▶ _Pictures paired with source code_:
++++++++++

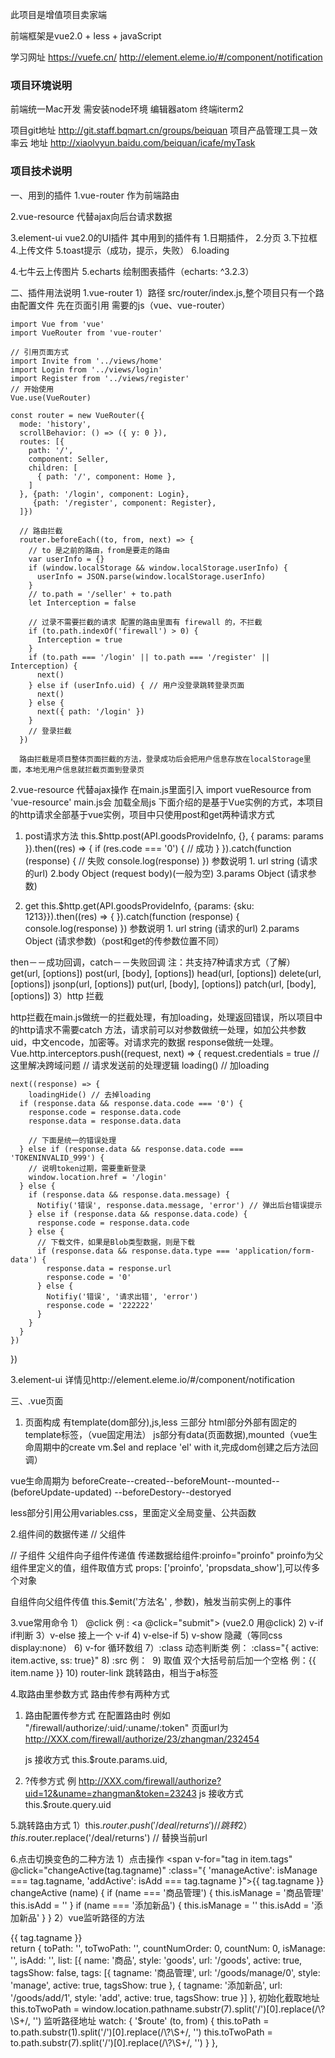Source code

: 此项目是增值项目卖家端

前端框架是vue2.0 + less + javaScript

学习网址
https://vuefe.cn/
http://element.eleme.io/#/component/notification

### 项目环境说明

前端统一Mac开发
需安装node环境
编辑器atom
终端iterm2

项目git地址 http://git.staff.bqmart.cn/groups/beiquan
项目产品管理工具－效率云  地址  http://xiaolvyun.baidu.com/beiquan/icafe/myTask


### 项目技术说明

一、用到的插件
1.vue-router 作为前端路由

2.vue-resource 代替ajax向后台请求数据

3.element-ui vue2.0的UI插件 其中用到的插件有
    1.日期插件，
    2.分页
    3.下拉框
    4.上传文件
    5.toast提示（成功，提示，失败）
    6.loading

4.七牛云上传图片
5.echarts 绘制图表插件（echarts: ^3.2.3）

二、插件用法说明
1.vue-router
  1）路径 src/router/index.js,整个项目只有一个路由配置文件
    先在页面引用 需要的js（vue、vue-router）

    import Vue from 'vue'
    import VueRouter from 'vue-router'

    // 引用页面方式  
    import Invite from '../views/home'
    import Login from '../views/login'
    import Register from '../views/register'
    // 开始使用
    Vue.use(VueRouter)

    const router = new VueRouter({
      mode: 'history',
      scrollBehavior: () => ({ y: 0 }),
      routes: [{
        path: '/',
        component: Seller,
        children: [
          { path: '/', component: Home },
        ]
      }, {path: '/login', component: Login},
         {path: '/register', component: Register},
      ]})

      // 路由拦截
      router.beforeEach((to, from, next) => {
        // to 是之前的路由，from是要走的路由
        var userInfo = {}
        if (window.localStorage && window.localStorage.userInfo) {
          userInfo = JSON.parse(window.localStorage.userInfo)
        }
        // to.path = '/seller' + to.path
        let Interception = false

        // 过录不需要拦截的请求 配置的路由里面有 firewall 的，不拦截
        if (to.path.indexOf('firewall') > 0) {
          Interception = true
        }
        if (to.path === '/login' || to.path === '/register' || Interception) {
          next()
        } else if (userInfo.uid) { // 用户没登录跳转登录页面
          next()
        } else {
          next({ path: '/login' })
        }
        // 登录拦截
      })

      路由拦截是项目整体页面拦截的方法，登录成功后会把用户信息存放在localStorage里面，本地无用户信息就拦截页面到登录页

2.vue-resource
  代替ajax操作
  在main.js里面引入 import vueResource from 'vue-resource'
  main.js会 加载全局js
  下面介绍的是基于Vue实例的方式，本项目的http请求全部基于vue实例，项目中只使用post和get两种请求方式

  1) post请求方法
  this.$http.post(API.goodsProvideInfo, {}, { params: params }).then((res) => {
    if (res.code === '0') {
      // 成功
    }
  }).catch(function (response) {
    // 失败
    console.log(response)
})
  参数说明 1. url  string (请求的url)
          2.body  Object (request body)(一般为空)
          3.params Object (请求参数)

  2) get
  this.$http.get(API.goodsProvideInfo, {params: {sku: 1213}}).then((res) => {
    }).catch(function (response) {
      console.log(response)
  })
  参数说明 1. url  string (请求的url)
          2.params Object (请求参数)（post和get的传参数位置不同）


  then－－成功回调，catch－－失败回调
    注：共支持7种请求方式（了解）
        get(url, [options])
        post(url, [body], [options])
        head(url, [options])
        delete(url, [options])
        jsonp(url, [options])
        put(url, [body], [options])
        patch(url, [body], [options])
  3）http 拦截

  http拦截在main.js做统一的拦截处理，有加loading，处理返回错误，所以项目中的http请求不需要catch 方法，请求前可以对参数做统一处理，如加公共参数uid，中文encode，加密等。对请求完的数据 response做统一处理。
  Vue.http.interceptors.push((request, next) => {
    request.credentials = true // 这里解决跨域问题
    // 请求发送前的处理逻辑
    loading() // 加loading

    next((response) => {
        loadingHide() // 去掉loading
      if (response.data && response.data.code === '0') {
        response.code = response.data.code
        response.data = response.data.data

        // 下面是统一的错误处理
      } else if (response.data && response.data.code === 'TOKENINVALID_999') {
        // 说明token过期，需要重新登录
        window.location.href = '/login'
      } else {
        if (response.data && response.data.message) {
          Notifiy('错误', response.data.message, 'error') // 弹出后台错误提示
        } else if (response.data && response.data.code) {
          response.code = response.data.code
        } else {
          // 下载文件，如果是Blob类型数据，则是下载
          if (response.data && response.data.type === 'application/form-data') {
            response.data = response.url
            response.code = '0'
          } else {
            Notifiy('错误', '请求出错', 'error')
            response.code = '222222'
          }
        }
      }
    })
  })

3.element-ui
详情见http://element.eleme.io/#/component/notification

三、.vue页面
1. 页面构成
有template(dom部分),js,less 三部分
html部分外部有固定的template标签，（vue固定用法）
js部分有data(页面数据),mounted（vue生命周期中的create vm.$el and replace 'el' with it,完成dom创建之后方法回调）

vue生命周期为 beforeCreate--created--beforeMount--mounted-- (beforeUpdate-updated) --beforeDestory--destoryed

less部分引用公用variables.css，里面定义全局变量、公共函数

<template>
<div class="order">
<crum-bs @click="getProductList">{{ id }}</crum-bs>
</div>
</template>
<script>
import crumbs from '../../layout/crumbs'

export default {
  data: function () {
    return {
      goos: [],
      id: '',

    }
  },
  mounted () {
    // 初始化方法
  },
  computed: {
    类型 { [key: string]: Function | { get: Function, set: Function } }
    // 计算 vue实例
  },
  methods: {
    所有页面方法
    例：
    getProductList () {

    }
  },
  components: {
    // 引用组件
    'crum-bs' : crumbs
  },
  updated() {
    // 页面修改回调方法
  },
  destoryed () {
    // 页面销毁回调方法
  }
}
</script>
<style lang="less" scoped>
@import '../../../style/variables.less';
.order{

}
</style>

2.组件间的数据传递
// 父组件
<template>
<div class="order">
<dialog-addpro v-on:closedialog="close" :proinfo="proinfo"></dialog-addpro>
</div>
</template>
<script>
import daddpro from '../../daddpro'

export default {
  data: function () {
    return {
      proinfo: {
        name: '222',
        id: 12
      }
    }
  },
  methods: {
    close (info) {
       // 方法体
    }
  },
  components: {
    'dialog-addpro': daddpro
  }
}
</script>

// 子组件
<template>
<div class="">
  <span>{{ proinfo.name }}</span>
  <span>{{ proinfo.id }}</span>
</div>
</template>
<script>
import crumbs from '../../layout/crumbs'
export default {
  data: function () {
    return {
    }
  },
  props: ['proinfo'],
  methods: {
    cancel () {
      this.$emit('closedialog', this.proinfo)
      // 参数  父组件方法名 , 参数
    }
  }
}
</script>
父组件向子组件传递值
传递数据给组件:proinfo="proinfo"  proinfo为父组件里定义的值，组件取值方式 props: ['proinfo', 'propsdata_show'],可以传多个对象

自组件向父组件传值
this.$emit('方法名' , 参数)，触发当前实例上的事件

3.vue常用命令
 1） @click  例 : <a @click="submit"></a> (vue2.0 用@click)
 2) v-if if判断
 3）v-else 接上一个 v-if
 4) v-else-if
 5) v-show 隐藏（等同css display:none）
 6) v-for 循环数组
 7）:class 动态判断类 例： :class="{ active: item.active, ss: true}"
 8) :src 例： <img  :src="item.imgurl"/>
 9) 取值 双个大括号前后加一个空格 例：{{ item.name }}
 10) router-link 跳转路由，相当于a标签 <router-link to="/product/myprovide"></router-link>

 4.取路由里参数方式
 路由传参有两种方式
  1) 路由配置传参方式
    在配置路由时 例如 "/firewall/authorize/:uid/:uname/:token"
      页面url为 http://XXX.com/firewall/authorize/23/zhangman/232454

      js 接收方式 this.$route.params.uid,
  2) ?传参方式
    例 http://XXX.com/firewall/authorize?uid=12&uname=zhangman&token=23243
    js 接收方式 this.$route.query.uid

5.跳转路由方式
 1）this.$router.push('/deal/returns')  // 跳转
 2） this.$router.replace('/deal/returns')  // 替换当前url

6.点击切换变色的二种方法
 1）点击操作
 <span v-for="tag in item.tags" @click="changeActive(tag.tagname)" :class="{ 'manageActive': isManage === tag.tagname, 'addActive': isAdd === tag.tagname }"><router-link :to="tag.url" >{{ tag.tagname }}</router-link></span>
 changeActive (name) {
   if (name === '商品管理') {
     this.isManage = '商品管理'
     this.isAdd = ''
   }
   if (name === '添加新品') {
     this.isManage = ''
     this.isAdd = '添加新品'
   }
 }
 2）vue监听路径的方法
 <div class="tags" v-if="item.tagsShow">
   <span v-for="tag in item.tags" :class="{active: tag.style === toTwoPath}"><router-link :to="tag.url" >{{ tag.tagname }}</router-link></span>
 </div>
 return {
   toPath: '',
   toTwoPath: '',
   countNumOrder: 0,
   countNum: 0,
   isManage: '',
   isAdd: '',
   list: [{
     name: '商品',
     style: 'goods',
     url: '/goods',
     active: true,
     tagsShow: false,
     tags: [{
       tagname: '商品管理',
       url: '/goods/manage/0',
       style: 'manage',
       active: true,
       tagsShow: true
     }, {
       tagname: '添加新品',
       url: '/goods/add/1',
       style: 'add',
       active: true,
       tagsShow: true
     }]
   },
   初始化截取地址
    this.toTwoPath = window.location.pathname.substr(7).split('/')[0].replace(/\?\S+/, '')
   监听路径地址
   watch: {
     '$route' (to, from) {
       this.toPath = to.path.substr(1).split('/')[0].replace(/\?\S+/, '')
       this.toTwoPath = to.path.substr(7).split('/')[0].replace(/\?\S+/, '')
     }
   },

++++++++++

▶ _Exercise objective_:
Pictures should not appear in the copy. Write out exactly the lines above from the first one through the line that contains "5.toast提示（成功，提示，失败）".

▶ _Expected answer_:
Source code

: 此项目是增值项目卖家端

前端框架是vue2.0 + less + javaScript

学习网址
https://vuefe.cn/
http://element.eleme.io/#/component/notification

### 项目环境说明

前端统一Mac开发
需安装node环境
编辑器atom
终端iterm2

项目git地址 http://git.staff.bqmart.cn/groups/beiquan
项目产品管理工具－效率云  地址  http://xiaolvyun.baidu.com/beiquan/icafe/myTask


### 项目技术说明

一、用到的插件
1.vue-router 作为前端路由

2.vue-resource 代替ajax向后台请求数据

3.element-ui vue2.0的UI插件 其中用到的插件有
    1.日期插件，
    2.分页
    3.下拉框
    4.上传文件
    5.toast提示（成功，提示，失败）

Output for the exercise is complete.